Task objective:
Exactly the lines below starting at the line with "int xy3[] = new" and ending at the line with "Mr.TR is a typical" are wanted, with both ends included. Leave out the pictures and add no other lines.

---------- Record set

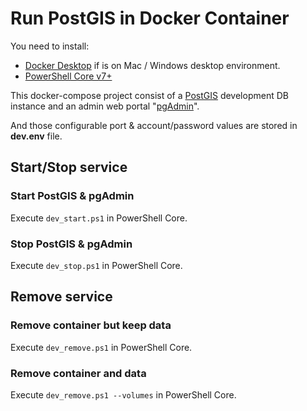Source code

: # Run PostGIS in Docker Container

You need to install:

* [Docker Desktop](https://www.docker.com/products/docker-desktop) if is on Mac / Windows desktop environment.
* [PowerShell Core v7+](https://github.com/PowerShell/PowerShell)

This docker-compose project consist of a [PostGIS](https://postgis.net/) development DB instance and an admin web portal "[pgAdmin](https://www.pgadmin.org/)".

And those configurable port & account/password values are stored in **dev.env** file.

## Start/Stop service

### Start PostGIS & pgAdmin

Execute `dev_start.ps1` in PowerShell Core.

### Stop PostGIS & pgAdmin

Execute `dev_stop.ps1` in PowerShell Core.

## Remove service

### Remove container but keep data

Execute `dev_remove.ps1` in PowerShell Core.

### Remove container and data

Execute `dev_remove.ps1 --volumes` in PowerShell Core.
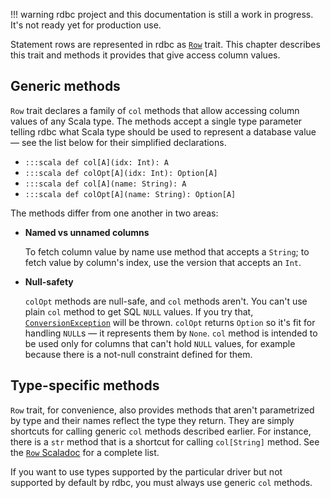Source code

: <!---
 ! Copyright 2016-2017 rdbc contributors
 !
 ! Licensed under the Apache License, Version 2.0 (the "License");
 ! you may not use this file except in compliance with the License.
 ! You may obtain a copy of the License at
 !
 !     http://www.apache.org/licenses/LICENSE-2.0
 !
 ! Unless required by applicable law or agreed to in writing, software
 ! distributed under the License is distributed on an "AS IS" BASIS,
 ! WITHOUT WARRANTIES OR CONDITIONS OF ANY KIND, either express or implied.
 ! See the License for the specific language governing permissions and
 ! limitations under the License. 
 -->
!!! warning
    rdbc project and this documentation is still a work in progress.
    It's not ready yet for production use.

Statement rows are represented in rdbc as
[`Row`]({{scaladocRoot}}/io/rdbc/sapi/Row.html) trait. This chapter describes
this trait and methods it provides that give access column values.

## Generic methods

`Row` trait declares a family of `col` methods that allow accessing column
values of any Scala type. The methods accept a single type parameter telling
rdbc what Scala type should be used to represent a database value &mdash; see
the list below for their simplified declarations.

* `:::scala def col[A](idx: Int): A`
* `:::scala def colOpt[A](idx: Int): Option[A]`
* `:::scala def col[A](name: String): A`
* `:::scala def colOpt[A](name: String): Option[A]`

The methods differ from one another in two areas:
 
*    **Named vs unnamed columns**

     To fetch column value by name use method that accepts a `String`;
     to fetch value by column's index, use the version that accepts an `Int`.
     
*    **Null-safety**

     `colOpt` methods are null-safe, and `col` methods aren't. You can't use
     plain `col` method to get SQL `NULL` values. If you try that,
     [`ConversionException`]({{scaladocRoot}}/io/rdbc/api/exceptions/ConversionException.html)
     will be thrown. `colOpt` returns `Option` so it's fit for handling `NULL`s
     &mdash; it represents them by `None`. `col` method is intended to be used
     only for columns that can't hold `NULL` values, for example because there is
     a not-null constraint defined for them.

## Type-specific methods

`Row` trait, for convenience, also provides methods that aren't parametrized
by type and their names reflect the type they return. They are simply shortcuts
for calling generic `col` methods described earlier. For instance, there is a
`str` method that is a shortcut for calling `col[String]` method. See the 
[`Row` Scaladoc]({{scaladocRoot}}/io/rdbc/sapi/Row.html) for a complete list.

If you want to use types supported by the particular driver but not supported
by default by rdbc, you must always use generic `col` methods.
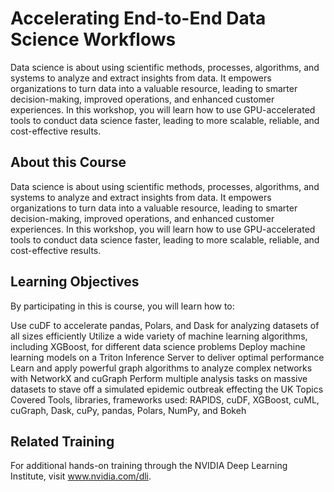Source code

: # Accelerating End-to-End Data Science Workflows

Data science is about using scientific methods, processes, algorithms, and systems to analyze and extract insights from data. It empowers organizations to turn data into a valuable resource, leading to smarter decision-making, improved operations, and enhanced customer experiences. In this workshop, you will learn how to use GPU-accelerated tools to conduct data science faster, leading to more scalable, reliable, and cost-effective results.

## About this Course
Data science is about using scientific methods, processes, algorithms, and systems to analyze and extract insights from data. It empowers organizations to turn data into a valuable resource, leading to smarter decision-making, improved operations, and enhanced customer experiences. In this workshop, you will learn how to use GPU-accelerated tools to conduct data science faster, leading to more scalable, reliable, and cost-effective results.

## Learning Objectives
By participating in this is course, you will learn how to:

Use cuDF to accelerate pandas, Polars, and Dask for analyzing datasets of all sizes efficiently
Utilize a wide variety of machine learning algorithms, including XGBoost, for different data science problems
Deploy machine learning models on a Triton Inference Server to deliver optimal performance
Learn and apply powerful graph algorithms to analyze complex networks with NetworkX and cuGraph
Perform multiple analysis tasks on massive datasets to stave off a simulated epidemic outbreak effecting the UK
Topics Covered
Tools, libraries, frameworks used: RAPIDS, cuDF, XGBoost, cuML, cuGraph, Dask, cuPy, pandas, Polars, NumPy, and Bokeh

## Related Training
For additional hands-on training through the NVIDIA Deep Learning Institute, visit www.nvidia.com/dli.

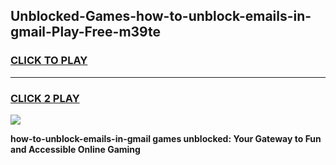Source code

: 
## Unblocked-Games-how-to-unblock-emails-in-gmail-Play-Free-m39te
<h3>
<a href="https://premium76.site?title=how-to-unblock-emails-in-gmail&ref=23A">CLICK TO PLAY</a></h3>
<hr>

<h3>
<a href="https://premium76.site?title=how-to-unblock-emails-in-gmail&ref=23A">CLICK 2 PLAY</a>
  
</h3>

<a href="https://premium76.site?title=how-to-unblock-emails-in-gmail&ref=23A"><img src="https://clearcache.store/games.png"></a>


**how-to-unblock-emails-in-gmail games unblocked: Your Gateway to Fun and Accessible Online Gaming**
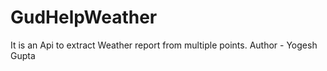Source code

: # GudHelpWeather
It is an Api to extract Weather report from multiple points.
Author - Yogesh Gupta

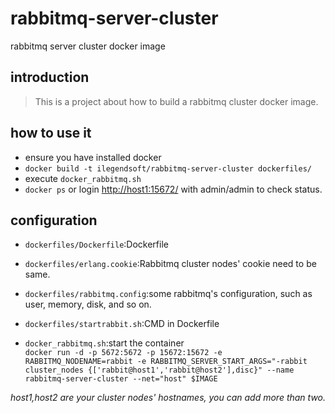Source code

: # rabbitmq-server-cluster
rabbitmq server cluster docker image

## introduction
>This is a project about how to build a rabbitmq cluster docker image.

## how to use it
*   ensure you have installed docker
*   `docker build -t ilegendsoft/rabbitmq-server-cluster dockerfiles/`
*   execute `docker_rabbitmq.sh`
*   `docker ps` or login [http://host1:15672/](http://host1:15672/) with admin/admin to check status.

## configuration
*   `dockerfiles/Dockerfile`:Dockerfile
*   `dockerfiles/erlang.cookie`:Rabbitmq cluster nodes' cookie need to be same.
*   `dockerfiles/rabbitmq.config`:some rabbitmq's configuration, such as user, memory, disk, and so on.
*   `dockerfiles/startrabbit.sh`:CMD in Dockerfile

*   `docker_rabbitmq.sh`:start the container  
    `docker run -d -p 5672:5672 -p 15672:15672 -e RABBITMQ_NODENAME=rabbit -e RABBITMQ_SERVER_START_ARGS="-rabbit cluster_nodes {['rabbit@host1','rabbit@host2'],disc}" --name rabbitmq-server-cluster --net="host" $IMAGE`


*host1,host2 are your cluster nodes' hostnames, you can add more than two.*
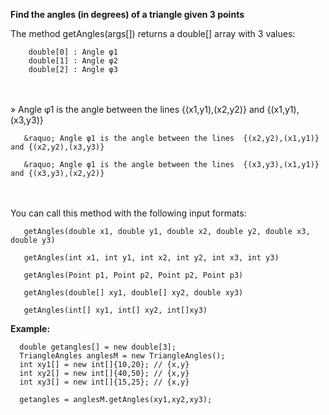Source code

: 
<b>Find the angles (in degrees) of a triangle given 3 points</b>


The method getAngles(args[]) returns a double[] array with 3 values:

        double[0] : Angle φ1 
        double[1] : Angle φ2
        double[2] : Angle φ3
<br></br>
       &raquo; Angle φ1 is the angle between the lines  {(x1,y1),(x2,y2)} and {(x1,y1),(x3,y3)}

       &raquo; Angle φ1 is the angle between the lines  {(x2,y2),(x1,y1)} and {(x2,y2),(x3,y3)}

       &raquo; Angle φ1 is the angle between the lines  {(x3,y3),(x1,y1)} and {(x3,y3),(x2,y2)}
  
<br></br>
You can call this method with the following input formats:

       getAngles(double x1, double y1, double x2, double y2, double x3, double y3)
       
       getAngles(int x1, int y1, int x2, int y2, int x3, int y3)
       
       getAngles(Point p1, Point p2, Point p2, Point p3)
       
       getAngles(double[] xy1, double[] xy2, double xy3)
       
       getAngles(int[] xy1, int[] xy2, int[]xy3)

       
       
<b> Example: </b>

      double getangles[] = new double[3];
      TriangleAngles anglesM = new TriangleAngles();
      int xy1[] = new int[]{10,20}; // {x,y}
      int xy2[] = new int[]{40,50}; // {x,y}
      int xy3[] = new int[]{15,25}; // {x,y}
    
      getangles = anglesM.getAngles(xy1,xy2,xy3);
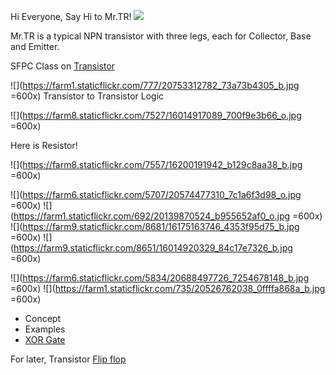 Hi Everyone, Say Hi to Mr.TR! 
![](https://farm1.staticflickr.com/671/20574668810_9c957dfff4_o.jpg)

Mr.TR is a typical NPN transistor with three legs, each for Collector, Base and Emitter. 

SFPC Class on [Transistor](https://sfpc.hackpad.com/Transistor-101-pHMijwpmTAu)

![](https://farm1.staticflickr.com/777/20753312782_73a73b4305_b.jpg =600x)
Transistor to Transistor Logic

![](https://farm8.staticflickr.com/7527/16014917089_700f9e3b66_o.jpg =600x)

Here is Resistor! 

![](https://farm8.staticflickr.com/7557/16200191942_b129c8aa38_b.jpg =600x)

![](https://farm6.staticflickr.com/5707/20574477310_7c1a6f3d98_o.jpg =600x) 
![](https://farm1.staticflickr.com/692/20139870524_b955652af0_o.jpg =600x)
![](https://farm9.staticflickr.com/8681/16175163746_4353f95d75_b.jpg =600x)
![](https://farm9.staticflickr.com/8651/16014920329_84c17e7326_b.jpg =600x)

![](https://farm6.staticflickr.com/5834/20688497726_7254678148_b.jpg =600x)
![](https://farm1.staticflickr.com/735/20526762038_0ffffa868a_b.jpg =600x)
- Concept
- Examples
- [XOR Gate](https://vimeo.com/130374006) 



For later, Transistor [Flip flop](https://sfpc.hackpad.com/Flip-flop-Pkk1ringGIB)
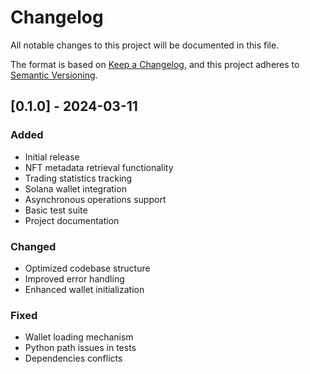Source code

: # Changelog

All notable changes to this project will be documented in this file.

The format is based on [Keep a Changelog](https://keepachangelog.com/en/1.0.0/),
and this project adheres to [Semantic Versioning](https://semver.org/spec/v2.0.0.html).

## [0.1.0] - 2024-03-11

### Added
- Initial release
- NFT metadata retrieval functionality
- Trading statistics tracking
- Solana wallet integration
- Asynchronous operations support
- Basic test suite
- Project documentation

### Changed
- Optimized codebase structure
- Improved error handling
- Enhanced wallet initialization

### Fixed
- Wallet loading mechanism
- Python path issues in tests
- Dependencies conflicts 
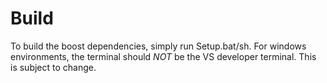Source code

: # Build

To build the boost dependencies, simply run Setup.bat/sh.
For windows environments, the terminal should _NOT_ be the VS developer terminal. This is subject to change.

--------------------

Solution to this problem:
      int xy3[] = new int[]{15,25}; // {x,y}
    
      getangles = anglesM.getAngles(xy1,xy2,xy3);
 Hi Everyone, Say Hi to Mr.TR! 
![](https://farm1.staticflickr.com/671/20574668810_9c957dfff4_o.jpg)

Mr.TR is a typical NPN transistor with three legs, each for Collector, Base and Emitter. 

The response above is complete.